Top of EXTRACTED RECORDS

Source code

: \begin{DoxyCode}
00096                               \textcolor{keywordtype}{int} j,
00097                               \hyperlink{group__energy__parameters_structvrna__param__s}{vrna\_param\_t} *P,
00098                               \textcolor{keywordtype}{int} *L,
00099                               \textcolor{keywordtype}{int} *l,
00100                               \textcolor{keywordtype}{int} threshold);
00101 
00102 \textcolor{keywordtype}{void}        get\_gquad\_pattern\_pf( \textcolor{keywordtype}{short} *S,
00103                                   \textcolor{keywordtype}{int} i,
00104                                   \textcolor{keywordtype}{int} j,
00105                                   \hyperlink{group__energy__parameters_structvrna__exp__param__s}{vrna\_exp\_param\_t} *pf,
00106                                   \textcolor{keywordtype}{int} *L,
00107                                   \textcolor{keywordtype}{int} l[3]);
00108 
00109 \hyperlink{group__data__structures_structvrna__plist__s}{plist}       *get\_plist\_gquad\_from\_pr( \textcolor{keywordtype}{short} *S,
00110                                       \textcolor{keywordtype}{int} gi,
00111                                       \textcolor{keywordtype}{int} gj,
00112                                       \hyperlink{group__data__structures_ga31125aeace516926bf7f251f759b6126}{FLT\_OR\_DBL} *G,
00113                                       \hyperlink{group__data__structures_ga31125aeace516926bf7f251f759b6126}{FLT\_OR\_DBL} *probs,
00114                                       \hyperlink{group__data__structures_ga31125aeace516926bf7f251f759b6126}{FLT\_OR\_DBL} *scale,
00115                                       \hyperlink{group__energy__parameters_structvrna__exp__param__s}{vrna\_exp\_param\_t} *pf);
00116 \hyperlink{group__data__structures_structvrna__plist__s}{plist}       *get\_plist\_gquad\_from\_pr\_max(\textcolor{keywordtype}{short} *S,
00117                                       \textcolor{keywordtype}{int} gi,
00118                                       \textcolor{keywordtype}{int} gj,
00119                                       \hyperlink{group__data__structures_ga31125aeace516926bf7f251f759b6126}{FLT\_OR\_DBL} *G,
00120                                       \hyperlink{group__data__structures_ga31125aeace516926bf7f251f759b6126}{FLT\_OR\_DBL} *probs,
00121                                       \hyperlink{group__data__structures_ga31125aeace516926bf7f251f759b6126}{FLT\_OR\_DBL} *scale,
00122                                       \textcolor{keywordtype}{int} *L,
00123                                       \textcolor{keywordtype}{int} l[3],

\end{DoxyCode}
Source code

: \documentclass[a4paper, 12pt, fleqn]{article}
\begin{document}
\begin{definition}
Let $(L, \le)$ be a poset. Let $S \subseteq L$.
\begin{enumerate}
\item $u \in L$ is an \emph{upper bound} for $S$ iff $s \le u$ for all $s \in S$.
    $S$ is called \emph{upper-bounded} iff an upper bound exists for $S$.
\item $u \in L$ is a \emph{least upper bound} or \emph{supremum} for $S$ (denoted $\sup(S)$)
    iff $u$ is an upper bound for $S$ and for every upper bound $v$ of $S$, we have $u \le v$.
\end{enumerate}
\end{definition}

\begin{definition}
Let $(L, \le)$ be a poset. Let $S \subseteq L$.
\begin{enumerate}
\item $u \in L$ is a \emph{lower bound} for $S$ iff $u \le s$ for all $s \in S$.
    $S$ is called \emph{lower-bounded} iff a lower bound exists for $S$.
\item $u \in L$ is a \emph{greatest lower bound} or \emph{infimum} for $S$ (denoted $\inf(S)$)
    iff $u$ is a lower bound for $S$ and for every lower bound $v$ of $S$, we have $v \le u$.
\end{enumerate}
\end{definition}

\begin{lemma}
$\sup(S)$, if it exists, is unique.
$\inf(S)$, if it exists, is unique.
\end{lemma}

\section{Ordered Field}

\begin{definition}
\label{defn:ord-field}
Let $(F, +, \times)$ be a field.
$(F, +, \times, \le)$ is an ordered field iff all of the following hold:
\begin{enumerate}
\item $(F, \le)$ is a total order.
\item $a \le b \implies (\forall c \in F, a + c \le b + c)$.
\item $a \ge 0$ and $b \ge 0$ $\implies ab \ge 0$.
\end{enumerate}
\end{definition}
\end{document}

Bottom of EXTRACTED RECORDS

EXERCISE —
Where a line above contains the word "times", copy that line.

RESPONSE —
Let $(F, +, \times)$ be a field.
$(F, +, \times, \le)$ is an ordered field iff all of the following hold:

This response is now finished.